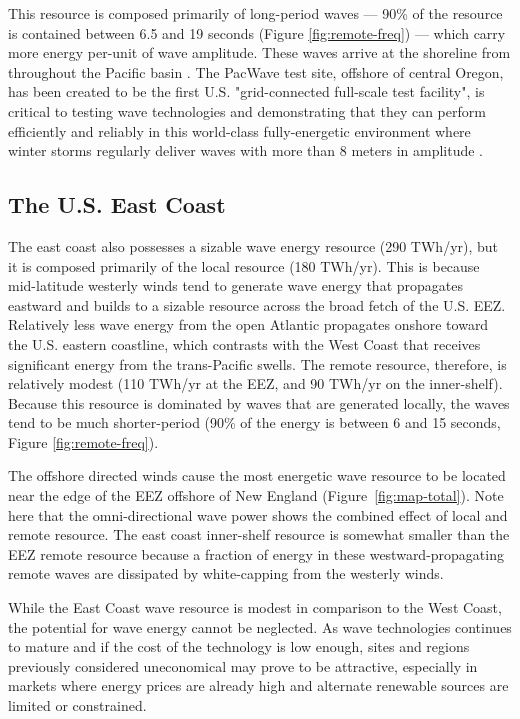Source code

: This resource is composed primarily of long-period waves — 90\% of the resource is contained between 6.5 and 19 seconds (Figure \ref{fig:remote-freq}) — which carry more energy per-unit of wave amplitude. These waves arrive at the shoreline from throughout the Pacific basin \citep{perezESTELAMethodEvaluating2014}. The PacWave test site, offshore of central Oregon, has been created to be the first U.S. "grid-connected full-scale test facility", is critical to testing wave technologies and demonstrating that they can perform efficiently and reliably in this world-class fully-energetic environment where winter storms regularly deliver waves with more than 8 meters in amplitude \citep[e.g.][]{allan_climate_2006}.


\subsection{The U.S. East Coast}

The east coast also possesses a sizable wave energy resource (290 TWh/yr), but it is composed primarily of the local resource (180 TWh/yr). This is because mid-latitude westerly winds tend to generate wave energy that propagates eastward and builds to a sizable resource across the broad fetch of the U.S. EEZ. Relatively less wave energy from the open Atlantic propagates onshore toward the U.S. eastern coastline, which contrasts with the West Coast that receives significant energy from the trans-Pacific swells. The remote resource, therefore, is relatively modest (110 TWh/yr at the EEZ, and 90 TWh/yr on the inner-shelf). Because this resource is dominated by waves that are generated locally, the waves tend to be much shorter-period (90\% of the energy is between 6 and 15 seconds, Figure \ref{fig:remote-freq}).

The offshore directed winds cause the most energetic wave resource to be located near the edge of the EEZ offshore of New England (Figure~\ref{fig:map-total}). Note here that the omni-directional wave power shows the combined effect of local and remote resource. The east coast inner-shelf resource is somewhat smaller than the EEZ remote resource because a fraction of energy in these westward-propagating remote waves are dissipated by white-capping from the westerly winds.

While the East Coast wave resource is modest in comparison to the West Coast, the potential for wave energy cannot be neglected. As wave technologies continues to mature and if the cost of the technology is low enough, sites and regions previously considered uneconomical may prove to be attractive, especially in markets where energy prices are already high and alternate renewable sources are limited or constrained.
▬▬▬
■ **Task objective**: An exact restatement of every record is required. Omit the images.

■ **Solution to this problem**:
Source code

: This resource is composed primarily of long-period waves — 90\% of the resource is contained between 6.5 and 19 seconds (Figure \ref{fig:remote-freq}) — which carry more energy per-unit of wave amplitude. These waves arrive at the shoreline from throughout the Pacific basin \citep{perezESTELAMethodEvaluating2014}. The PacWave test site, offshore of central Oregon, has been created to be the first U.S. "grid-connected full-scale test facility", is critical to testing wave technologies and demonstrating that they can perform efficiently and reliably in this world-class fully-energetic environment where winter storms regularly deliver waves with more than 8 meters in amplitude \citep[e.g.][]{allan_climate_2006}.


\subsection{The U.S. East Coast}

The east coast also possesses a sizable wave energy resource (290 TWh/yr), but it is composed primarily of the local resource (180 TWh/yr). This is because mid-latitude westerly winds tend to generate wave energy that propagates eastward and builds to a sizable resource across the broad fetch of the U.S. EEZ. Relatively less wave energy from the open Atlantic propagates onshore toward the U.S. eastern coastline, which contrasts with the West Coast that receives significant energy from the trans-Pacific swells. The remote resource, therefore, is relatively modest (110 TWh/yr at the EEZ, and 90 TWh/yr on the inner-shelf). Because this resource is dominated by waves that are generated locally, the waves tend to be much shorter-period (90\% of the energy is between 6 and 15 seconds, Figure \ref{fig:remote-freq}).

The offshore directed winds cause the most energetic wave resource to be located near the edge of the EEZ offshore of New England (Figure~\ref{fig:map-total}). Note here that the omni-directional wave power shows the combined effect of local and remote resource. The east coast inner-shelf resource is somewhat smaller than the EEZ remote resource because a fraction of energy in these westward-propagating remote waves are dissipated by white-capping from the westerly winds.

While the East Coast wave resource is modest in comparison to the West Coast, the potential for wave energy cannot be neglected. As wave technologies continues to mature and if the cost of the technology is low enough, sites and regions previously considered uneconomical may prove to be attractive, especially in markets where energy prices are already high and alternate renewable sources are limited or constrained.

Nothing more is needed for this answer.